»»
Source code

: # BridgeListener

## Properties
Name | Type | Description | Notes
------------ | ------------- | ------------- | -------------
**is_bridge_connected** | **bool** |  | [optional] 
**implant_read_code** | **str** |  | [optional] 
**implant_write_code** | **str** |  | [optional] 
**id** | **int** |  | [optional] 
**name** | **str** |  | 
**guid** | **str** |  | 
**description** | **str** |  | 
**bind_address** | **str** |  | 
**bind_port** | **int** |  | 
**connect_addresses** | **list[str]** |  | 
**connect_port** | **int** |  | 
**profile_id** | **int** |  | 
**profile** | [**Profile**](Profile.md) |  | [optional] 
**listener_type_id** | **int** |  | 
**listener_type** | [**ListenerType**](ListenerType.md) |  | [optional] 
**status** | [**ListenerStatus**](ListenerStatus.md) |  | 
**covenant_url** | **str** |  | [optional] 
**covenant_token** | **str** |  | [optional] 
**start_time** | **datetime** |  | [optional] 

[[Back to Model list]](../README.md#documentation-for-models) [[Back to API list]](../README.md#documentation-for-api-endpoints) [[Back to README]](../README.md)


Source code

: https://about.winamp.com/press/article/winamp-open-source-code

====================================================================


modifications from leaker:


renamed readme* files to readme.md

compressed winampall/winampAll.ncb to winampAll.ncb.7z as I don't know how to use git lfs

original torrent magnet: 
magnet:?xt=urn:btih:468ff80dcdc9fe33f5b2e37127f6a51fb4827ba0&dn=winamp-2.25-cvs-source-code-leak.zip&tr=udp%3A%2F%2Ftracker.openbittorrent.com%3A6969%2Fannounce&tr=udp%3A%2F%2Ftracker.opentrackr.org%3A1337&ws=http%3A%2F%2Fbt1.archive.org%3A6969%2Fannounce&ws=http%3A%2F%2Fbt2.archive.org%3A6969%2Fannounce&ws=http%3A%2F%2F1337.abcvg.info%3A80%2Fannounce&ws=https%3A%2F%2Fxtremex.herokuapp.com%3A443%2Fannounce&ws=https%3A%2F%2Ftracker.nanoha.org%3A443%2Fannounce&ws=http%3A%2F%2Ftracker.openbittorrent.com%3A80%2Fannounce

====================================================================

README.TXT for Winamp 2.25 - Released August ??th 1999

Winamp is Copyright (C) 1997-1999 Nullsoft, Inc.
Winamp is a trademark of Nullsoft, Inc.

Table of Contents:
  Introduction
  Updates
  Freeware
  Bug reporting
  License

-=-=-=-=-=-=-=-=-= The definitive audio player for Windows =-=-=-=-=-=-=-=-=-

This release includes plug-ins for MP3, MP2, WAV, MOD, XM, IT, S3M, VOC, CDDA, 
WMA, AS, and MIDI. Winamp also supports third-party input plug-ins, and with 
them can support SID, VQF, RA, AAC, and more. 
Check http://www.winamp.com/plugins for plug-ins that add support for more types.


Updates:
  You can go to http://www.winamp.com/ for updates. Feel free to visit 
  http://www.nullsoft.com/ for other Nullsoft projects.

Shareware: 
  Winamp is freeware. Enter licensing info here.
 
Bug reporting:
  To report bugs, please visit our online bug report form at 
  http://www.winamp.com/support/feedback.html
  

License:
««
◆ What the task asks: All lines with the string "more" must be copied from the data.

◆ Exercise answer:
them can support SID, VQF, RA, AAC, and more. 
Check http://www.winamp.com/plugins for plug-ins that add support for more types.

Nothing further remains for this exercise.